5. All the World Was Waiting. One Quiet Moment and In the First Light are on GLAD's A Capella Christmas, but this is on their Voices of Christmas. It also covers birth through resurrection. "All the world was waiting the night that You were born, God of life eternal in a fragile form Shepherds gathered closer, gazing at Your face, wondering how this helpless child could save a fallen human race." And at the end: "All will be accomplished, our trials and tears will end, and those who’ve longed to see You will never wait, will never wait, will never wait again."
6. I Believe in Santa's Cause. Statler Brothers. "Now there are those who don't believe in miracles of Santa Claus, but I believe what I believe in -- I believe in Santa's cause." This song says perfectly everything I think about Santa.
7. Il Est Ne. (He is Born.) I don't like this song as much in English, but I really like it in French. "Jouez hautbois, resonnez musettes!" And the first verse: "Depuis plus de quatre mille ans, nous le promettaient les Prophetes; Depuis plus de quatre mille ans, nous attendions cet heureux temps!"

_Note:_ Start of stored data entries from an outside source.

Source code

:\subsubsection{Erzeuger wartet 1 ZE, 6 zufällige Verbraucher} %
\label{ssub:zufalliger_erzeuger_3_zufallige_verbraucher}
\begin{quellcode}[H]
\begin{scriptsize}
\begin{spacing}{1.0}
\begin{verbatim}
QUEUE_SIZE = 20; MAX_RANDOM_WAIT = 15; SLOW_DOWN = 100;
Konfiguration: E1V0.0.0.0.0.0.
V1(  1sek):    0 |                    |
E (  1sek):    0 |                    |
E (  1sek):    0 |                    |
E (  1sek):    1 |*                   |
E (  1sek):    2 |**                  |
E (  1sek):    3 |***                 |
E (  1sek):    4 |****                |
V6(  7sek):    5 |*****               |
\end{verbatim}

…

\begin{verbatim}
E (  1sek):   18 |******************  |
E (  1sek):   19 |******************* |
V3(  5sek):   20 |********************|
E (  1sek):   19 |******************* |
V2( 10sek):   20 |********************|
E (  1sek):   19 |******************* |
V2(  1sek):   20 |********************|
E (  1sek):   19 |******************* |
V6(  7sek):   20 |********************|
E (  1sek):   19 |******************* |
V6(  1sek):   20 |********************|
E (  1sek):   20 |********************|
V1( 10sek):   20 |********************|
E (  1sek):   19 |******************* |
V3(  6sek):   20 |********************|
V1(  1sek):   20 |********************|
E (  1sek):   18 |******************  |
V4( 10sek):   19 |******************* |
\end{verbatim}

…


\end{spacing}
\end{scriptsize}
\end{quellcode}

8. St. Nicholas by Sheryl Cormier and the Cajun Sounds. This is in French Lousiana Creole, and I don't understand most of it, but the mood is so happy, and I like what I do understand of it. Basically, I love Cajun music.
9. Rise Up, Shepherd, and Follow. I first heard this sung by GLAD, but it's in the Faith We Sing, under "There's a Star in the East," since that's the first line. "If you take good heed to the angel’s words, rise up, shepherd, and follow. You’ll forget your flocks, you’ll forget your herds, rise up, shepherd, and follow."
10. Snow Miser/Heat Miser. "The Year Without a Santa Claus" is one of my favorite Christmas movies (along with "Santa Claus is Comin' to Town" -- yay Rankin-Bass!), and these two songs that are basically the same song are my favorites from the movie. Err, tv special, originally. But really: "I'm Mr. 101" versus "I'm Mr. 10 below."
Thursday, December 22, 2011
2011 Book Post
Spoilers ahead. For a lot of novels and plays.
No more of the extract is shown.